TASK MATERIAL
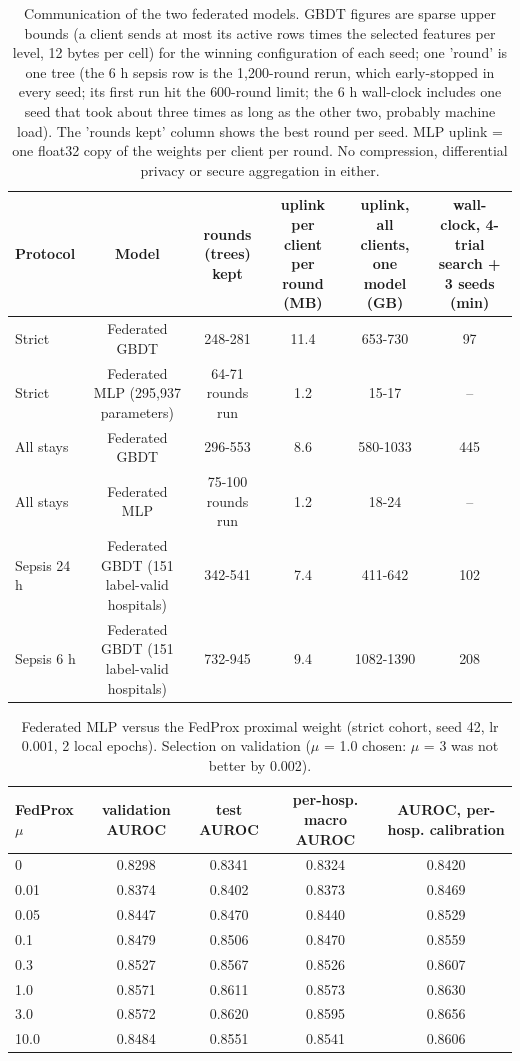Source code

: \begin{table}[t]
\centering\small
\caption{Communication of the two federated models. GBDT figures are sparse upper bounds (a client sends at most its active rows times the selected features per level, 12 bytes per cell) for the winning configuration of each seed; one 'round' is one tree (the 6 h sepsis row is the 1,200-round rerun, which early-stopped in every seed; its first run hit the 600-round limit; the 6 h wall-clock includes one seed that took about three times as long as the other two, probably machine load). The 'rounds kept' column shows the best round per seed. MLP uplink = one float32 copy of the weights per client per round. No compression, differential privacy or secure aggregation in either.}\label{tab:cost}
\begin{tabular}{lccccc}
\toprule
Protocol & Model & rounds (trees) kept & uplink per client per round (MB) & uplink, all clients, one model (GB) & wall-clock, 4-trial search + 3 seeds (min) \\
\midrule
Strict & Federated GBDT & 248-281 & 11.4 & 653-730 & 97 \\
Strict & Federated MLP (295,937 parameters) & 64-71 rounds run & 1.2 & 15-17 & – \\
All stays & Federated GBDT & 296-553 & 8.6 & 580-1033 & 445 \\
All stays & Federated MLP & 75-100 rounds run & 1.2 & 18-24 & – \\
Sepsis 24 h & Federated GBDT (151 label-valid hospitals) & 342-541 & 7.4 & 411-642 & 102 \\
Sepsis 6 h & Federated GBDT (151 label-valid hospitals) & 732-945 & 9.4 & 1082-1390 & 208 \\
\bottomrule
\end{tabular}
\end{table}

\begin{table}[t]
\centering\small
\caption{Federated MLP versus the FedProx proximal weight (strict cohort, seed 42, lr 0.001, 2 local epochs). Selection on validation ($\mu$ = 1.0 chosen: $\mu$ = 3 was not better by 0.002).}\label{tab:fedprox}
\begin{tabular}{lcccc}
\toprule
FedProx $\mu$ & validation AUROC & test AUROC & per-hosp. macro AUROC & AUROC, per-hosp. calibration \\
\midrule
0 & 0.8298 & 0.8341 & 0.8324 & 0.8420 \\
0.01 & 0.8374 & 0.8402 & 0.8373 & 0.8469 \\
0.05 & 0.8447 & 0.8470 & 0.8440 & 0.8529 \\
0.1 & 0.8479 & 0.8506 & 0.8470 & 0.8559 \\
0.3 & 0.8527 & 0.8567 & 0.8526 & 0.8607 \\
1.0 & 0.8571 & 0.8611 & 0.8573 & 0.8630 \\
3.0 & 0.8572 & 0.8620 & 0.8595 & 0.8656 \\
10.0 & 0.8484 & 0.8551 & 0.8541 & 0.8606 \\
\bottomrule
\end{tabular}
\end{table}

---

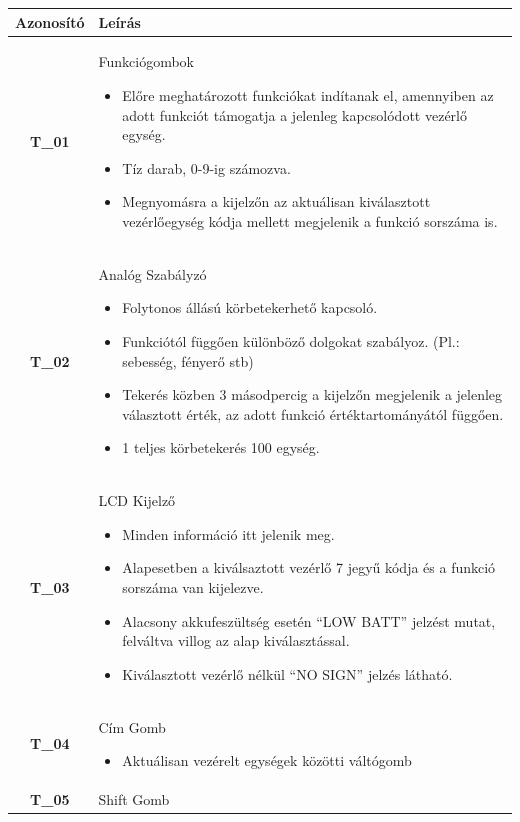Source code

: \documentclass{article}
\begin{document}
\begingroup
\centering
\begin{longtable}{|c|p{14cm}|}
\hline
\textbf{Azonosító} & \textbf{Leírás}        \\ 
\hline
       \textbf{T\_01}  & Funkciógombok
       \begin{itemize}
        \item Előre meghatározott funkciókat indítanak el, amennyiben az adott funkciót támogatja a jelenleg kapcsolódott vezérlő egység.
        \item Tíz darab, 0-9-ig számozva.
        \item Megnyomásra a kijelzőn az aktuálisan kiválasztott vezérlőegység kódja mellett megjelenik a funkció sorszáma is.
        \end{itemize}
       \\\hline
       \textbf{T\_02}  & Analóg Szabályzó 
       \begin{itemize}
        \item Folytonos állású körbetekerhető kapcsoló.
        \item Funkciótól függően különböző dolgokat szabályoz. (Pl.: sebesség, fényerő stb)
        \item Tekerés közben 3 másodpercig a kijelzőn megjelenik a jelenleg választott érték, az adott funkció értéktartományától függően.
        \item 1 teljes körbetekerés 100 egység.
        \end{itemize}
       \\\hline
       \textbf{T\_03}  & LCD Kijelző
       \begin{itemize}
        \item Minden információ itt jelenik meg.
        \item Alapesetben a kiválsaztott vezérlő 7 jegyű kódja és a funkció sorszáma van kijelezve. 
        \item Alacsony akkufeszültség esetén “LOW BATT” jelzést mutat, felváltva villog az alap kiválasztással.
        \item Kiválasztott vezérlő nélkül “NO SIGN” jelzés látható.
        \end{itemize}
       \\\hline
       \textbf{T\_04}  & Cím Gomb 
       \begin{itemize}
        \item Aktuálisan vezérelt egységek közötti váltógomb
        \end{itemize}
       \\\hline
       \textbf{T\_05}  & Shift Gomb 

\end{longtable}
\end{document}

* * *

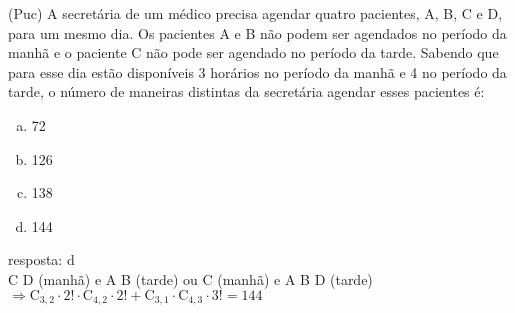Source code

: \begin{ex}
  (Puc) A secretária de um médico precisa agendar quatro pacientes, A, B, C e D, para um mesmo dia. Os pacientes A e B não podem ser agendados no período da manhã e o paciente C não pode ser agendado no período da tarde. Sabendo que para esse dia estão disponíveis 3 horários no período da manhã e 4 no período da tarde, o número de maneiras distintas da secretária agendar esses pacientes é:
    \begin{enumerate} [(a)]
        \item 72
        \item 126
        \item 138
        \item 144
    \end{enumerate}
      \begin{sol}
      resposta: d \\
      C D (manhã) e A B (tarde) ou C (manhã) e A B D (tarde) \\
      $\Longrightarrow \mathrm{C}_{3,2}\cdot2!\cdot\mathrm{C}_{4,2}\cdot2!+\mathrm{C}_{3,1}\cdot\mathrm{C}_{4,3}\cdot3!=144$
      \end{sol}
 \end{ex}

TASK
Copy out each line of the material above that holds the word "longtable".

RESULT FOR THIS TASK
\begin{longtable}{|c|p{14cm}|}
\end{longtable}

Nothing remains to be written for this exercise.